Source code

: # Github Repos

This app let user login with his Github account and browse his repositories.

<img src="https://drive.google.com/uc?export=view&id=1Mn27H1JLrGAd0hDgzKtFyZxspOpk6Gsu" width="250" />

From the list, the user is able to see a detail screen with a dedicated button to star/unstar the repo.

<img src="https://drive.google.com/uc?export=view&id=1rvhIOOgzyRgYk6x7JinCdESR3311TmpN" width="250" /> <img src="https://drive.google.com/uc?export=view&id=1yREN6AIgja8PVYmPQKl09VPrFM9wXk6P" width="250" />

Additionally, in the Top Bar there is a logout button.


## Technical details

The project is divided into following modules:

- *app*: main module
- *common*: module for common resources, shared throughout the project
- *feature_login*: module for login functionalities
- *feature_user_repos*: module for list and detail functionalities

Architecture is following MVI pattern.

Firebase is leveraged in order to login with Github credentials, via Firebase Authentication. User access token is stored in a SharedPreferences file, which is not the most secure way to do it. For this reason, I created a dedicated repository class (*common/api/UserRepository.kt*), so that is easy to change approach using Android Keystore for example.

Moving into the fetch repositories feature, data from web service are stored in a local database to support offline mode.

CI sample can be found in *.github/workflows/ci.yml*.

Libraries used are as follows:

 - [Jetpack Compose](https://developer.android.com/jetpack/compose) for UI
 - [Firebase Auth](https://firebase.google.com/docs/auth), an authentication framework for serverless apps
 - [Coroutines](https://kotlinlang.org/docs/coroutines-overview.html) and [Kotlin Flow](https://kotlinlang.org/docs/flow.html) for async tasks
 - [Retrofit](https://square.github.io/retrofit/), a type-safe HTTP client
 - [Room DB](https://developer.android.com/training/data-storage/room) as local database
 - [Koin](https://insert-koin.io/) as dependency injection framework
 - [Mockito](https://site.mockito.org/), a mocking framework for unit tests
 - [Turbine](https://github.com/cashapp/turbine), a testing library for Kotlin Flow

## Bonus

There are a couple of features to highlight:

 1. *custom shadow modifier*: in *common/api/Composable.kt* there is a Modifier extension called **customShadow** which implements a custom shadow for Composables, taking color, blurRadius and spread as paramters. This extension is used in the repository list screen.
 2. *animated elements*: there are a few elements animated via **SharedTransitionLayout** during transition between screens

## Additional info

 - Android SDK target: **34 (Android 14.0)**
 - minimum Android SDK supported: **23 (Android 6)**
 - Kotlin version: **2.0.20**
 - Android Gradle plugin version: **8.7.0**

# # # # #

DIRECTIONS. Would you please copy each line of the listing that contains the word "which"?

EXERCISE SOLUTION.
Firebase is leveraged in order to login with Github credentials, via Firebase Authentication. User access token is stored in a SharedPreferences file, which is not the most secure way to do it. For this reason, I created a dedicated repository class (*common/api/UserRepository.kt*), so that is easy to change approach using Android Keystore for example.
 1. *custom shadow modifier*: in *common/api/Composable.kt* there is a Modifier extension called **customShadow** which implements a custom shadow for Composables, taking color, blurRadius and spread as paramters. This extension is used in the repository list screen.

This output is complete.